Do not repeat pictures. Repeat exactly the lines of the listing below from its first line through the line with "- Adjust thresholds for extreme conditions".

%%

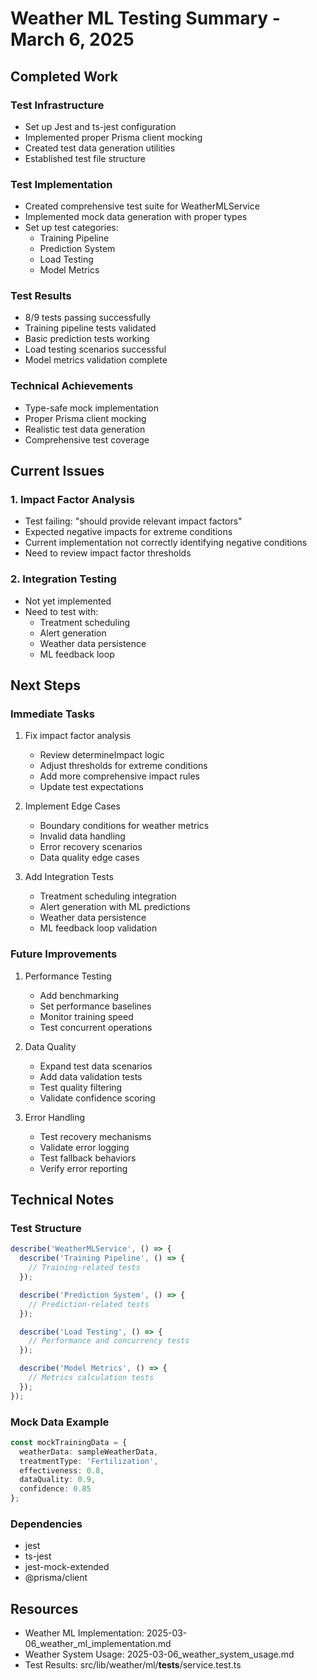 # Weather ML Testing Summary - March 6, 2025

## Completed Work

### Test Infrastructure
- Set up Jest and ts-jest configuration
- Implemented proper Prisma client mocking
- Created test data generation utilities
- Established test file structure

### Test Implementation
- Created comprehensive test suite for WeatherMLService
- Implemented mock data generation with proper types
- Set up test categories:
  - Training Pipeline
  - Prediction System
  - Load Testing
  - Model Metrics

### Test Results
- 8/9 tests passing successfully
- Training pipeline tests validated
- Basic prediction tests working
- Load testing scenarios successful
- Model metrics validation complete

### Technical Achievements
- Type-safe mock implementation
- Proper Prisma client mocking
- Realistic test data generation
- Comprehensive test coverage

## Current Issues

### 1. Impact Factor Analysis
- Test failing: "should provide relevant impact factors"
- Expected negative impacts for extreme conditions
- Current implementation not correctly identifying negative conditions
- Need to review impact factor thresholds

### 2. Integration Testing
- Not yet implemented
- Need to test with:
  - Treatment scheduling
  - Alert generation
  - Weather data persistence
  - ML feedback loop

## Next Steps

### Immediate Tasks
1. Fix impact factor analysis
   - Review determineImpact logic
   - Adjust thresholds for extreme conditions
   - Add more comprehensive impact rules
   - Update test expectations

2. Implement Edge Cases
   - Boundary conditions for weather metrics
   - Invalid data handling
   - Error recovery scenarios
   - Data quality edge cases

3. Add Integration Tests
   - Treatment scheduling integration
   - Alert generation with ML predictions
   - Weather data persistence
   - ML feedback loop validation

### Future Improvements
1. Performance Testing
   - Add benchmarking
   - Set performance baselines
   - Monitor training speed
   - Test concurrent operations

2. Data Quality
   - Expand test data scenarios
   - Add data validation tests
   - Test quality filtering
   - Validate confidence scoring

3. Error Handling
   - Test recovery mechanisms
   - Validate error logging
   - Test fallback behaviors
   - Verify error reporting

## Technical Notes

### Test Structure
```typescript
describe('WeatherMLService', () => {
  describe('Training Pipeline', () => {
    // Training-related tests
  });

  describe('Prediction System', () => {
    // Prediction-related tests
  });

  describe('Load Testing', () => {
    // Performance and concurrency tests
  });

  describe('Model Metrics', () => {
    // Metrics calculation tests
  });
});
```

### Mock Data Example
```typescript
const mockTrainingData = {
  weatherData: sampleWeatherData,
  treatmentType: 'Fertilization',
  effectiveness: 0.8,
  dataQuality: 0.9,
  confidence: 0.85
};
```

### Dependencies
- jest
- ts-jest
- jest-mock-extended
- @prisma/client

## Resources
- Weather ML Implementation: 2025-03-06_weather_ml_implementation.md
- Weather System Usage: 2025-03-06_weather_system_usage.md
- Test Results: src/lib/weather/ml/__tests__/service.test.ts
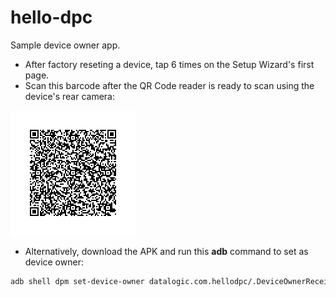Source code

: # hello-dpc
Sample device owner app.

- After factory reseting a device, tap 6 times on the Setup Wizard's first page. 
- Scan this barcode after the QR Code reader is ready to scan using the device's rear camera:

![qr code](hello-dpc-enterprise-qr.png)


- Alternatively, download the APK and run this **adb** command to set as device owner:
```bash
adb shell dpm set-device-owner datalogic.com.hellodpc/.DeviceOwnerReceiver
```
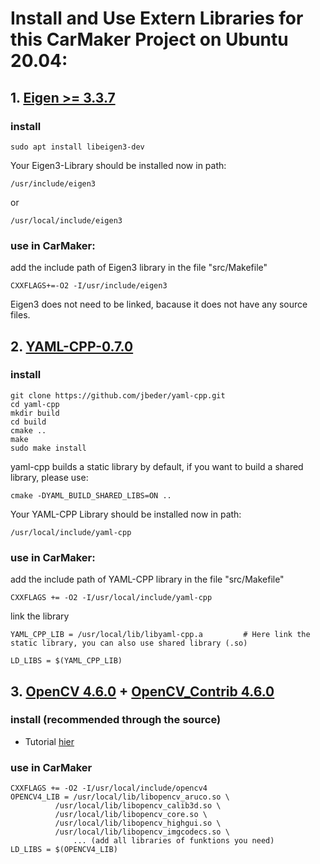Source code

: # Install and Use Extern Libraries for this CarMaker Project on Ubuntu 20.04:

## 1. [Eigen >= 3.3.7](https://eigen.tuxfamily.org/index.php?title=Main_Page)
### install
```shell script
sudo apt install libeigen3-dev
```
Your Eigen3-Library should be installed now in path: 
```shell script
/usr/include/eigen3 
```
or 
```shell script
/usr/local/include/eigen3 
```

### use in CarMaker:
add the include path of Eigen3 library in the file "src/Makefile"
```shell script
CXXFLAGS+=-O2 -I/usr/include/eigen3     			
```
Eigen3 does not need to be linked, bacause it does not have any source files.

## 2. [YAML-CPP-0.7.0](https://github.com/jbeder/yaml-cpp)
### install
```shell script
git clone https://github.com/jbeder/yaml-cpp.git
cd yaml-cpp
mkdir build
cd build
cmake ..
make
sudo make install
```
yaml-cpp builds a static library by default, if you want to build a shared library, please use:
```shell script
cmake -DYAML_BUILD_SHARED_LIBS=ON ..
```
Your YAML-CPP Library should be installed now in path: 
```shell script
/usr/local/include/yaml-cpp
```
### use in CarMaker:
add the include path of YAML-CPP library in the file "src/Makefile"
```shell script
CXXFLAGS += -O2 -I/usr/local/include/yaml-cpp     
```
link the library
```shell script
YAML_CPP_LIB = /usr/local/lib/libyaml-cpp.a        	# Here link the static library, you can also use shared library (.so)

LD_LIBS = $(YAML_CPP_LIB)
```

## 3. [OpenCV 4.6.0](https://github.com/opencv/opencv/tree/4.6.0) + [OpenCV_Contrib 4.6.0](https://github.com/opencv/opencv_contrib/releases/tag/4.6.0)

### install (recommended through the source)
- Tutorial [hier](https://vitux.com/opencv_ubuntu/)

### use in CarMaker
```shell script
CXXFLAGS += -O2 -I/usr/local/include/opencv4	   	
OPENCV4_LIB = /usr/local/lib/libopencv_aruco.so \
	      /usr/local/lib/libopencv_calib3d.so \
	      /usr/local/lib/libopencv_core.so \
	      /usr/local/lib/libopencv_highgui.so \
	      /usr/local/lib/libopencv_imgcodecs.so \
              ... (add all libraries of funktions you need)
LD_LIBS = $(OPENCV4_LIB)
```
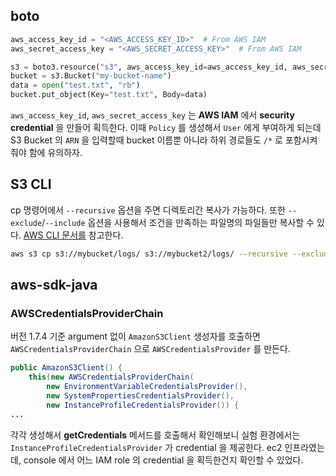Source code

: ## boto

```python
aws_access_key_id = "<AWS_ACCESS_KEY_ID>"  # From AWS IAM
aws_secret_access_key = "<AWS_SECRET_ACCESS_KEY>"  # From AWS IAM

s3 = boto3.resource("s3", aws_access_key_id=aws_access_key_id, aws_secret_access_key=aws_secret_access_key)
bucket = s3.Bucket("my-bucket-name")
data = open("test.txt", "rb")
bucket.put_object(Key="test.txt", Body=data)
```

`aws_access_key_id`, `aws_secret_access_key` 는 **AWS IAM** 에서 **security credential** 을 만들어 획득한다. 이때 `Policy` 를 생성해서 `User` 에게 부여하게 되는데 S3 Bucket 의 `ARN` 을 입력할때 bucket 이름뿐 아니라 하위 경로들도 `/*` 로 포함시켜줘야 함에 유의하자.

## S3 CLI

cp 명령어에서 `--recursive` 옵션을 주면 디렉토리간 복사가 가능하다. 또한 `--exclude`/`--include` 옵션을 사용해서 조건을 만족하는 파일명의 파일들만 복사할 수 있다. [AWS CLI 문서를](http://docs.aws.amazon.com/cli/latest/reference/s3/cp.html) 참고한다.

```bash
aws s3 cp s3://mybucket/logs/ s3://mybucket2/logs/ --recursive --exclude "*" --include "*.log"
```

## aws-sdk-java

### AWSCredentialsProviderChain

버전 1.7.4 기준 argument 없이 `AmazonS3Client` 생성자를 호출하면 `AWSCredentialsProviderChain` 으로 `AWSCredentialsProvider` 를 만든다.

```java
public AmazonS3Client() {
    this(new AWSCredentialsProviderChain(
        new EnvironmentVariableCredentialsProvider(),
        new SystemPropertiesCredentialsProvider(),
        new InstanceProfileCredentialsProvider()) {
...
```

각각 생성해서 **getCredentials** 메서드를 호출해서 확인해보니 실험 환경에서는 `InstanceProfileCredentialsProvider` 가 credential 을 제공한다. ec2 인프라였는데, console 에서 어느 IAM role 의 credential 을 획득한건지 확인할 수 있었다.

%%

• **Response below**:
 # Weather ML Testing Summary - March 6, 2025

## Completed Work

### Test Infrastructure
- Set up Jest and ts-jest configuration
- Implemented proper Prisma client mocking
- Created test data generation utilities
- Established test file structure

### Test Implementation
- Created comprehensive test suite for WeatherMLService
- Implemented mock data generation with proper types
- Set up test categories:
  - Training Pipeline
  - Prediction System
  - Load Testing
  - Model Metrics

### Test Results
- 8/9 tests passing successfully
- Training pipeline tests validated
- Basic prediction tests working
- Load testing scenarios successful
- Model metrics validation complete

### Technical Achievements
- Type-safe mock implementation
- Proper Prisma client mocking
- Realistic test data generation
- Comprehensive test coverage

## Current Issues

### 1. Impact Factor Analysis
- Test failing: "should provide relevant impact factors"
- Expected negative impacts for extreme conditions
- Current implementation not correctly identifying negative conditions
- Need to review impact factor thresholds

### 2. Integration Testing
- Not yet implemented
- Need to test with:
  - Treatment scheduling
  - Alert generation
  - Weather data persistence
  - ML feedback loop

## Next Steps

### Immediate Tasks
1. Fix impact factor analysis
   - Review determineImpact logic
   - Adjust thresholds for extreme conditions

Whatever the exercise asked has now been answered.